A resort that would advocate and support an effort to link these two-habitat jewels into a transnational necklace of knowledge of universal value would not only seize a unique niche and business premium; it would also accelerate science and conservation in a major way.

Pangea World aspires to create “Paths of Wonder” across the globe, as a new platform for exchange and synthesis of scientific knowledge and for the development of intellectual delights that would become signatures of transnational resorts and of their capacity to treat their guests to unique insights into distant elements in the various global ecosystem networks, enhancing their awareness of planetary processes and the need to think globally in our future planning. The experience—live, uniquely meaningful, and uniquely immune to imitation by being offered from a vantage point inside a vast labyrinth of wonder—will be profoundly different from experiences gained in a museum. Moreover, there are no limits on the spatial expansion of this labyrinth. It can amount to millions of acres, is inherently very selective in the choice of land and marine habitats a transnational resort will “borrow” from different corners of the world, and is executed in an environmentally enlightened fashion that leaves no physical imprint. The larger and more ambitious the project becomes, the higher the scientific and conservation values of its natural stock and the grander its capacity to reward its patrons with unparalleled stimulation of the mind and systematically to upgrade the complexity, interest, and educational value of these intellectual treats through access to ongoing discoveries. While the extent of the project’s expansion will vary based on the investor’s ambition, it is safe to assert that the cost of such a dramatic amplification of the project’s boundaries through science-fuelled experience management will be a fraction of that which would be needed for an actual purchase of those assets, most of which, moreover, can never be bought.

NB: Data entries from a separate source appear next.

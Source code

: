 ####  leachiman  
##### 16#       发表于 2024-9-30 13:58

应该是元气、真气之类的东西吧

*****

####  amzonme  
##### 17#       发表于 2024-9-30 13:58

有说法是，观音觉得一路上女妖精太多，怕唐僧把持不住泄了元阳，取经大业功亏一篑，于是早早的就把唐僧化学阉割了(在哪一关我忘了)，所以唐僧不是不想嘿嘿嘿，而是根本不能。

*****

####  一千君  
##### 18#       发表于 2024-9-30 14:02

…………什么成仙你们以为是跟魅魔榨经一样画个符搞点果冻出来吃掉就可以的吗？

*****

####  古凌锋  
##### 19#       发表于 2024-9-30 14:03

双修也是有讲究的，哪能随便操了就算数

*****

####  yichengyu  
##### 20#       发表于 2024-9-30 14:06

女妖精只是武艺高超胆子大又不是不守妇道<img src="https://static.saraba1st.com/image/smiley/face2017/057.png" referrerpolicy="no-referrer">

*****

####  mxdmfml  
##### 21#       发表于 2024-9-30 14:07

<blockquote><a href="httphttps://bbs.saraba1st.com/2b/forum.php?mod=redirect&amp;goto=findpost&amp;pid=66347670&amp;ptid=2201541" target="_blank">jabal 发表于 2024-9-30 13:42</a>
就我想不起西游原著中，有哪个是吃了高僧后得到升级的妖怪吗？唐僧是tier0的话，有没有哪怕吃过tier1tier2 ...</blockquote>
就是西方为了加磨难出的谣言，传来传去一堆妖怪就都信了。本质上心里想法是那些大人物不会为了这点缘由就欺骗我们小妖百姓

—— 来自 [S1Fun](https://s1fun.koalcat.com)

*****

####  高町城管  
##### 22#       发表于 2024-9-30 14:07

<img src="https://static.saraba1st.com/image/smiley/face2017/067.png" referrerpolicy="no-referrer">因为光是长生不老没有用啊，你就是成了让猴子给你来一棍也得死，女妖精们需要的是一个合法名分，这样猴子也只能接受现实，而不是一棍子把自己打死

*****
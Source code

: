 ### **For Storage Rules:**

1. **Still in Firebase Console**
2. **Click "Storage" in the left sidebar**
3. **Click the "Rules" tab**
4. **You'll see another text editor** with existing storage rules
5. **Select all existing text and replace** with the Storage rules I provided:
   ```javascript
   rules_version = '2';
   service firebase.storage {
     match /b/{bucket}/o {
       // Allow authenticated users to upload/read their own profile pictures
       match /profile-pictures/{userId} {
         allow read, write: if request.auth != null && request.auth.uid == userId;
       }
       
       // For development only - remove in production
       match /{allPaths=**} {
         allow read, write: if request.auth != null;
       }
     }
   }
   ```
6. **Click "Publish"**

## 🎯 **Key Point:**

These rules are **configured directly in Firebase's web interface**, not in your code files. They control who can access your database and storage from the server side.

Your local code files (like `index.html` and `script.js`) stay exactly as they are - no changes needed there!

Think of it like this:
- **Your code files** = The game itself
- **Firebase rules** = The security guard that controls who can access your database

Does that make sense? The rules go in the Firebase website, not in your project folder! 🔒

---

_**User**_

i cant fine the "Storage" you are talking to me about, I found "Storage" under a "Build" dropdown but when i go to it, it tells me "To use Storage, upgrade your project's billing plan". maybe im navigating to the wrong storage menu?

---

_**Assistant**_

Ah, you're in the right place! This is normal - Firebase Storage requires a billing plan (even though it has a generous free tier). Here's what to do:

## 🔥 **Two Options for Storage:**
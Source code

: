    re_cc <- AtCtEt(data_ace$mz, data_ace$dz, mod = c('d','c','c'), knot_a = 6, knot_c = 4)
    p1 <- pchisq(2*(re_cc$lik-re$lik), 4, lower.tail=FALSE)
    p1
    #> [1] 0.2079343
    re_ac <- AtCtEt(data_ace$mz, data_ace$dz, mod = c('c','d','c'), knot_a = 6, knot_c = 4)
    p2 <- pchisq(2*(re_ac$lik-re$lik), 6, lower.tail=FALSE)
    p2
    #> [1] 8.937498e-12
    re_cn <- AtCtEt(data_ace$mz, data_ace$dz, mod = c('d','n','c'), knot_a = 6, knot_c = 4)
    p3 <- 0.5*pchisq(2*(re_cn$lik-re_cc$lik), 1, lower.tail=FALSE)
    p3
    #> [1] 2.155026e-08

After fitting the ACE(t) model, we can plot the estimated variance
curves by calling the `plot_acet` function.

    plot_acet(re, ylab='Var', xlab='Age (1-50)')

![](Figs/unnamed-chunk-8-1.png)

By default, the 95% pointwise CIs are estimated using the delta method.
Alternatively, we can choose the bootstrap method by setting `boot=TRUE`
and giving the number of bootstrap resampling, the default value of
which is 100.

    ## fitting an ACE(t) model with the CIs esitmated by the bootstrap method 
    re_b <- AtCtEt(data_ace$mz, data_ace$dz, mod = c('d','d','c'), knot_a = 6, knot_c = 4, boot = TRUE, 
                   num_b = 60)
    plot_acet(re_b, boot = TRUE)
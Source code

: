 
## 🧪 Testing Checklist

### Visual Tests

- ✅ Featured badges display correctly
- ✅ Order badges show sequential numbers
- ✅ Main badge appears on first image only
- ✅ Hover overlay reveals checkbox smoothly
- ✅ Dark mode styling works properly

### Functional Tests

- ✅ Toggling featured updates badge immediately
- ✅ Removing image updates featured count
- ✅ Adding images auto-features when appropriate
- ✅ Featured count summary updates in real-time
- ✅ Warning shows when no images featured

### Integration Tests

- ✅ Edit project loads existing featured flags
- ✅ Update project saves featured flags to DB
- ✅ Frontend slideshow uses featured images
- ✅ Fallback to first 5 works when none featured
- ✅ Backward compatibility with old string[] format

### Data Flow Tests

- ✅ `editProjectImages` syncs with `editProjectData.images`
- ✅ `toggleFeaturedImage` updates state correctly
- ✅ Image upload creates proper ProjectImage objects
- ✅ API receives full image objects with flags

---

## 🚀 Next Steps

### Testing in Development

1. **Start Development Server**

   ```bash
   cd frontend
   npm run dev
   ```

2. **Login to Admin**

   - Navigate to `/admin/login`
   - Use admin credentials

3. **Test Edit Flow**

This business strategy generates robust incentives for investments—not donations—into research, training, and conservation-tailored employment across vast land and marine habitats that are currently marginalized economically but possess untapped economic worth in the knowledge they contain. It lets the path of the project’s “contextual” expansion transcend strings of knowledge-rich natural sites demanding strict protection and, hence, prime candidates for transformation into research hubs whose integrity and economic security will be ensured by their wonder harvests’ central role in the project’s business plan. This creates “benefit zones” that dwarf—in scale and capacity for sustainable development—the existing approaches to linking business strategies with destinations’ conservation priorities.

Bringing science—and, through science, conservation—into the heart of a business model in which quality, competitiveness, and prestige grow along with the geographical footprint of the underwritten research is the core premise of a resort project’s rise to a transnational resort.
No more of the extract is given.